Seluruh elemen masyarakat juga berperan aktif dalam memberantas korupsi. Kesadaran masyarakat untuk melaporkan tindakan korupsi dan mendukung program-program anti-korupsi harus ditingkatkan. Edukasi tentang bahaya dan dampak korupsi juga perlu disampaikan kepada generasi muda, agar mereka menjadi agen perubahan yang positif di masa depan.
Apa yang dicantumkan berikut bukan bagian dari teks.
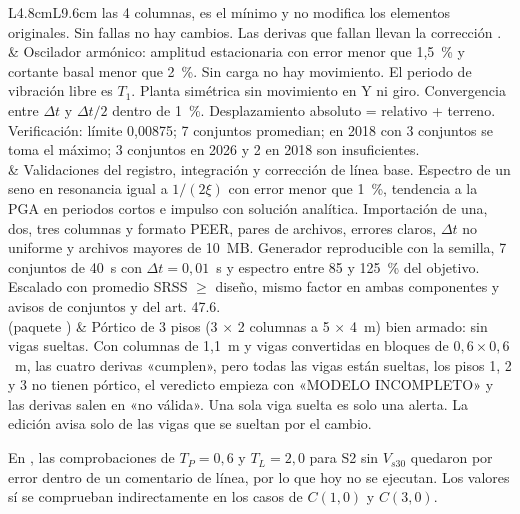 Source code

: \begin{longtable}{L{4.8cm}L{9.6cm}}
	las 4 columnas, es el mínimo y no modifica los elementos originales. Sin fallas no hay cambios. Las derivas que fallan
	llevan la corrección . \\
	 & Oscilador armónico: amplitud estacionaria con error menor que 1,5~\% y cortante basal menor
	que 2~\%. Sin carga no hay movimiento. El periodo de vibración libre es $T_1$. Planta simétrica sin movimiento en Y ni
	giro. Convergencia entre $\Delta t$ y $\Delta t/2$ dentro de 1~\%. Desplazamiento absoluto = relativo + terreno.
	Verificación: límite 0,00875; 7 conjuntos promedian; en 2018 con 3 conjuntos se toma el máximo; 3 conjuntos en 2026 y
	2 en 2018 son insuficientes. \\
	 & Validaciones del registro, integración y corrección de línea base. Espectro de un seno
	en resonancia igual a $1/(2\xi)$ con error menor que 1~\%, tendencia a la PGA en periodos cortos e impulso con solución
	analítica. Importación de una, dos, tres columnas y formato PEER, pares de archivos, errores claros, $\Delta t$ no
	uniforme y archivos mayores de 10~MB. Generador reproducible con la semilla, 7 conjuntos de 40~s con
	$\Delta t = 0{,}01$~s y espectro entre 85 y 125~\% del objetivo. Escalado con promedio SRSS $\ge$ diseño, mismo factor
	en ambas componentes y avisos de conjuntos y del art. 47.6. \\
	 (paquete ) & Pórtico de 3 pisos (3 $\times$ 2 columnas a 5 $\times$ 4~m) bien armado: sin
	vigas sueltas. Con columnas de 1,1~m y vigas convertidas en bloques de $0{,}6 \times 0{,}6$~m, las cuatro derivas
	«cumplen», pero todas las vigas están sueltas, los pisos 1, 2 y 3 no tienen pórtico, el veredicto empieza con «MODELO
	INCOMPLETO» y las derivas salen en  «no válida». Una sola viga suelta es solo una alerta. La edición avisa
	solo de las vigas que se sueltan por el cambio. \\
\end{longtable}

\begin{nota}
En , las comprobaciones de $T_P = 0{,}6$ y $T_L = 2{,}0$
para S2 sin $V_{s30}$ quedaron por error dentro de un comentario de línea, por lo que hoy no se ejecutan. Los valores sí
se comprueban indirectamente en los casos de $C(1{,}0)$ y $C(3{,}0)$.
\end{nota}

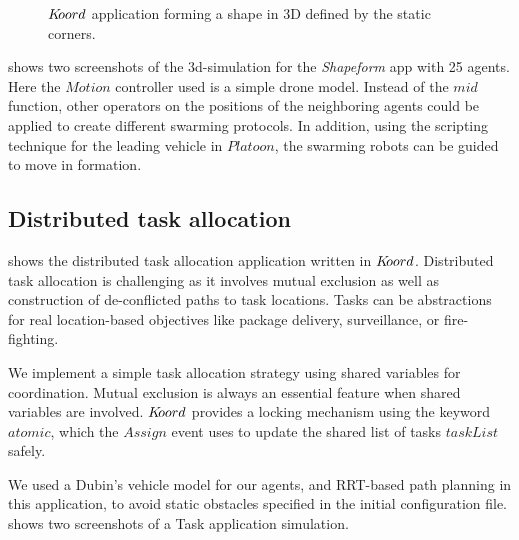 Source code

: \begin{figure}[ht!]
\begin{mdframed}
    \noindent
    \begin{center}
        \scriptsize
          {}
{}
    \end{center}
\end{mdframed}
    \caption{$K\kern-2pt oord$ application forming a shape in 3D defined by the static corners.}
    \label{fig:squareform}
\end{figure}

 shows two screenshots of the 3d-simulation for the \emph{Shapeform} app with 25 agents. Here the $\mathit{Motion}$ controller used is a simple drone model. Instead of the $\mathit{mid}$ function, other operators on the positions of the neighboring agents could be applied to create different swarming protocols. In addition, using the scripting technique for the leading vehicle in $\mathit{Platoon}$, the swarming robots can be guided to move in formation.


\subsection{Distributed task allocation}
\label{sec:task}
  shows the distributed task allocation application written in $K\kern-2pt oord$. Distributed task allocation is challenging as it involves mutual exclusion as well as construction of de-conflicted paths to task locations. Tasks can be abstractions for real location-based objectives like package delivery, surveillance, or fire-fighting. 

We implement a simple task allocation strategy using shared variables for coordination. Mutual exclusion is always an essential feature when shared variables are involved. $K\kern-2pt oord$ provides a locking mechanism using the keyword $\mathit{atomic}$, which the $\mathit{Assign}$ event uses to update the shared list of tasks $\mathit{taskList}$ safely. 

We used a Dubin's vehicle model for our agents, and RRT-based path planning in this application, to avoid static obstacles specified in the initial configuration file.  shows two screenshots of a Task application simulation.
Kesadaran kolektif ini akan membantu menciptakan lingkungan yang lebih sehat dalam sistem pendidikan, di mana setiap calon mahasiswa dapat berkompetisi dengan adil tanpa ada intervensi korupsi. Harapan akan masa depan pendidikan yang bersih dan berintegritas harus terus dijaga.

Kesimpulan

Kasus dugaan korupsi penerimaan mahasiswa baru di Unsoed merupakan pengingat nyata akan adanya tantangan dalam menjaga integritas di dunia pendidikan. KPK telah mengambil langkah-langkah tegas untuk menyelidiki kasus ini, namun diperlukan usaha berkelanjutan dari semua pihak untuk memastikan bahwa tindakan korupsi tidak lagi berakar di institusi pendidikan. Dengan kolaborasi antara pemerintah, institusi pendidikan, dan masyarakat, masa depan pendidikan yang bebas dari korupsi bukanlah hal yang mustahil.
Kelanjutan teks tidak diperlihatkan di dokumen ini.